═══ Provided records ═══

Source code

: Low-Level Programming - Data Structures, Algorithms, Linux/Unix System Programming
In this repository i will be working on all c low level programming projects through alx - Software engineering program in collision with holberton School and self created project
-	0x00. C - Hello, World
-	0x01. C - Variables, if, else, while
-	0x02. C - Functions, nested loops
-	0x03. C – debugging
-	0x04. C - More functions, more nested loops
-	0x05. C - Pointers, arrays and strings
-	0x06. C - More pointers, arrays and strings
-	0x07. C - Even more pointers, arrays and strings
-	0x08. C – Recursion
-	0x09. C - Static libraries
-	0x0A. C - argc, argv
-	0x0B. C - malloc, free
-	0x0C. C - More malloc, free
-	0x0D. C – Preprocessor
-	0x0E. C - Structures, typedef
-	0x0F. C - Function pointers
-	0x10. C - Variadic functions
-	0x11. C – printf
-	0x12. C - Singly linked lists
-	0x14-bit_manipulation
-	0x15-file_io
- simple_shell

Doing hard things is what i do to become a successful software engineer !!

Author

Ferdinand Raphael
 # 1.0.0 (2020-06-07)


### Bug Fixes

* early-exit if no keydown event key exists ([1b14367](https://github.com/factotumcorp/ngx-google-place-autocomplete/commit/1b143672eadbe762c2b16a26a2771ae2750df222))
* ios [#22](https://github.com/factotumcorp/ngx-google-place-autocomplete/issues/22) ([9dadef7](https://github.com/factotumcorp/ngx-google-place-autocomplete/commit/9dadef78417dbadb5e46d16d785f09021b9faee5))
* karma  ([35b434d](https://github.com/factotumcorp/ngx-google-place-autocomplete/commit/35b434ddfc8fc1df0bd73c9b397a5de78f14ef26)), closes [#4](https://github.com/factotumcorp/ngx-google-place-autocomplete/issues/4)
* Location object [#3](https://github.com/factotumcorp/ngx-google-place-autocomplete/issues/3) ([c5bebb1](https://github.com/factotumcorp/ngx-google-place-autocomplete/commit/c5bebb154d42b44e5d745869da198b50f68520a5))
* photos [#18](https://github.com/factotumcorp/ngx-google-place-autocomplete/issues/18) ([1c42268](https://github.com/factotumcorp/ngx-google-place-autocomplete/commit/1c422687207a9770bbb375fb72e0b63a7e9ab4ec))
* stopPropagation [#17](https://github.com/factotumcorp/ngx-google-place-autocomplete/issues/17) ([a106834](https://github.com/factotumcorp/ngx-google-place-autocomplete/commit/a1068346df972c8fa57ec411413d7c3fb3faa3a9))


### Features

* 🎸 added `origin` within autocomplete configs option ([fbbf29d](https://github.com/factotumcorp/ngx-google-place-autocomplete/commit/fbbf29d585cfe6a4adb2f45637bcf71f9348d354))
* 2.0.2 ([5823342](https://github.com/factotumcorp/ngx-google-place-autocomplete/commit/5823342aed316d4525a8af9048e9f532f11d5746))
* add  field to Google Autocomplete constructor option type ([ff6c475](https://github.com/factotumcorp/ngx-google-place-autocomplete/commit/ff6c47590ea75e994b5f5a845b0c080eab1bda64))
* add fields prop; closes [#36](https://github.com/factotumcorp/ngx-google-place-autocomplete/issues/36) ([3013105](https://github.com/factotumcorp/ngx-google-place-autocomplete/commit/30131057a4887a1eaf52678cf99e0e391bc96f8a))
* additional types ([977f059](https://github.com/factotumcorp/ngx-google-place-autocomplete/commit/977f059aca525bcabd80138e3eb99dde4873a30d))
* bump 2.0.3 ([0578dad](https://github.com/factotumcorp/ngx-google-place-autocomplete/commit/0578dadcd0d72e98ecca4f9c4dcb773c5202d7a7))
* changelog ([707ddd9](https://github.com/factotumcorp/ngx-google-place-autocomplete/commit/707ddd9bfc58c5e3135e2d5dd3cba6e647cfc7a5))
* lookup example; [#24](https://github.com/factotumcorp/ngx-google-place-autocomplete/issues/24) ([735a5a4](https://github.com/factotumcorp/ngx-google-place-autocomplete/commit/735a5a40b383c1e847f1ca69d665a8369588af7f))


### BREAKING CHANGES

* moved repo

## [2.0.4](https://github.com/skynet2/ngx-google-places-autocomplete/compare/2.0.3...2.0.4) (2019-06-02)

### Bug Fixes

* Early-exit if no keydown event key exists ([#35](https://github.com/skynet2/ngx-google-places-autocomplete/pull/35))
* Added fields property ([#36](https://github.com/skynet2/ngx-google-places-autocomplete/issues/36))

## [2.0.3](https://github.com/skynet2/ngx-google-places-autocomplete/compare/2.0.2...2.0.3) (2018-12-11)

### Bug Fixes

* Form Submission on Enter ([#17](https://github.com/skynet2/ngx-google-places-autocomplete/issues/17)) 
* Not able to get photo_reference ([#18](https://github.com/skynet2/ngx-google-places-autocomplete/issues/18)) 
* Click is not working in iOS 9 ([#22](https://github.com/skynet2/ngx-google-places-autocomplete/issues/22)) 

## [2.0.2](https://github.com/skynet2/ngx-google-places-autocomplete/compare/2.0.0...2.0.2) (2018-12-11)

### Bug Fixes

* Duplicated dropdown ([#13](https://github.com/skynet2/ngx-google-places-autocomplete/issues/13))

═══

Copy the records above, keeping every word the same.

§ **Completed exercise**
Source code

: Low-Level Programming - Data Structures, Algorithms, Linux/Unix System Programming
In this repository i will be working on all c low level programming projects through alx - Software engineering program in collision with holberton School and self created project
-	0x00. C - Hello, World
-	0x01. C - Variables, if, else, while
-	0x02. C - Functions, nested loops
-	0x03. C – debugging
-	0x04. C - More functions, more nested loops
-	0x05. C - Pointers, arrays and strings
-	0x06. C - More pointers, arrays and strings
-	0x07. C - Even more pointers, arrays and strings
-	0x08. C – Recursion
-	0x09. C - Static libraries
-	0x0A. C - argc, argv
-	0x0B. C - malloc, free
-	0x0C. C - More malloc, free
-	0x0D. C – Preprocessor
-	0x0E. C - Structures, typedef
-	0x0F. C - Function pointers
-	0x10. C - Variadic functions
-	0x11. C – printf
-	0x12. C - Singly linked lists
-	0x14-bit_manipulation
-	0x15-file_io
- simple_shell

Doing hard things is what i do to become a successful software engineer !!

Author

Ferdinand Raphael
 # 1.0.0 (2020-06-07)


### Bug Fixes

* early-exit if no keydown event key exists ([1b14367](https://github.com/factotumcorp/ngx-google-place-autocomplete/commit/1b143672eadbe762c2b16a26a2771ae2750df222))
* ios [#22](https://github.com/factotumcorp/ngx-google-place-autocomplete/issues/22) ([9dadef7](https://github.com/factotumcorp/ngx-google-place-autocomplete/commit/9dadef78417dbadb5e46d16d785f09021b9faee5))
* karma  ([35b434d](https://github.com/factotumcorp/ngx-google-place-autocomplete/commit/35b434ddfc8fc1df0bd73c9b397a5de78f14ef26)), closes [#4](https://github.com/factotumcorp/ngx-google-place-autocomplete/issues/4)
* Location object [#3](https://github.com/factotumcorp/ngx-google-place-autocomplete/issues/3) ([c5bebb1](https://github.com/factotumcorp/ngx-google-place-autocomplete/commit/c5bebb154d42b44e5d745869da198b50f68520a5))
* photos [#18](https://github.com/factotumcorp/ngx-google-place-autocomplete/issues/18) ([1c42268](https://github.com/factotumcorp/ngx-google-place-autocomplete/commit/1c422687207a9770bbb375fb72e0b63a7e9ab4ec))
* stopPropagation [#17](https://github.com/factotumcorp/ngx-google-place-autocomplete/issues/17) ([a106834](https://github.com/factotumcorp/ngx-google-place-autocomplete/commit/a1068346df972c8fa57ec411413d7c3fb3faa3a9))


### Features

* 🎸 added `origin` within autocomplete configs option ([fbbf29d](https://github.com/factotumcorp/ngx-google-place-autocomplete/commit/fbbf29d585cfe6a4adb2f45637bcf71f9348d354))
* 2.0.2 ([5823342](https://github.com/factotumcorp/ngx-google-place-autocomplete/commit/5823342aed316d4525a8af9048e9f532f11d5746))
* add  field to Google Autocomplete constructor option type ([ff6c475](https://github.com/factotumcorp/ngx-google-place-autocomplete/commit/ff6c47590ea75e994b5f5a845b0c080eab1bda64))
* add fields prop; closes [#36](https://github.com/factotumcorp/ngx-google-place-autocomplete/issues/36) ([3013105](https://github.com/factotumcorp/ngx-google-place-autocomplete/commit/30131057a4887a1eaf52678cf99e0e391bc96f8a))
* additional types ([977f059](https://github.com/factotumcorp/ngx-google-place-autocomplete/commit/977f059aca525bcabd80138e3eb99dde4873a30d))
* bump 2.0.3 ([0578dad](https://github.com/factotumcorp/ngx-google-place-autocomplete/commit/0578dadcd0d72e98ecca4f9c4dcb773c5202d7a7))
* changelog ([707ddd9](https://github.com/factotumcorp/ngx-google-place-autocomplete/commit/707ddd9bfc58c5e3135e2d5dd3cba6e647cfc7a5))
* lookup example; [#24](https://github.com/factotumcorp/ngx-google-place-autocomplete/issues/24) ([735a5a4](https://github.com/factotumcorp/ngx-google-place-autocomplete/commit/735a5a40b383c1e847f1ca69d665a8369588af7f))


### BREAKING CHANGES

* moved repo

## [2.0.4](https://github.com/skynet2/ngx-google-places-autocomplete/compare/2.0.3...2.0.4) (2019-06-02)

### Bug Fixes

* Early-exit if no keydown event key exists ([#35](https://github.com/skynet2/ngx-google-places-autocomplete/pull/35))
* Added fields property ([#36](https://github.com/skynet2/ngx-google-places-autocomplete/issues/36))

## [2.0.3](https://github.com/skynet2/ngx-google-places-autocomplete/compare/2.0.2...2.0.3) (2018-12-11)

### Bug Fixes

* Form Submission on Enter ([#17](https://github.com/skynet2/ngx-google-places-autocomplete/issues/17)) 
* Not able to get photo_reference ([#18](https://github.com/skynet2/ngx-google-places-autocomplete/issues/18)) 
* Click is not working in iOS 9 ([#22](https://github.com/skynet2/ngx-google-places-autocomplete/issues/22)) 

## [2.0.2](https://github.com/skynet2/ngx-google-places-autocomplete/compare/2.0.0...2.0.2) (2018-12-11)

### Bug Fixes

* Duplicated dropdown ([#13](https://github.com/skynet2/ngx-google-places-autocomplete/issues/13))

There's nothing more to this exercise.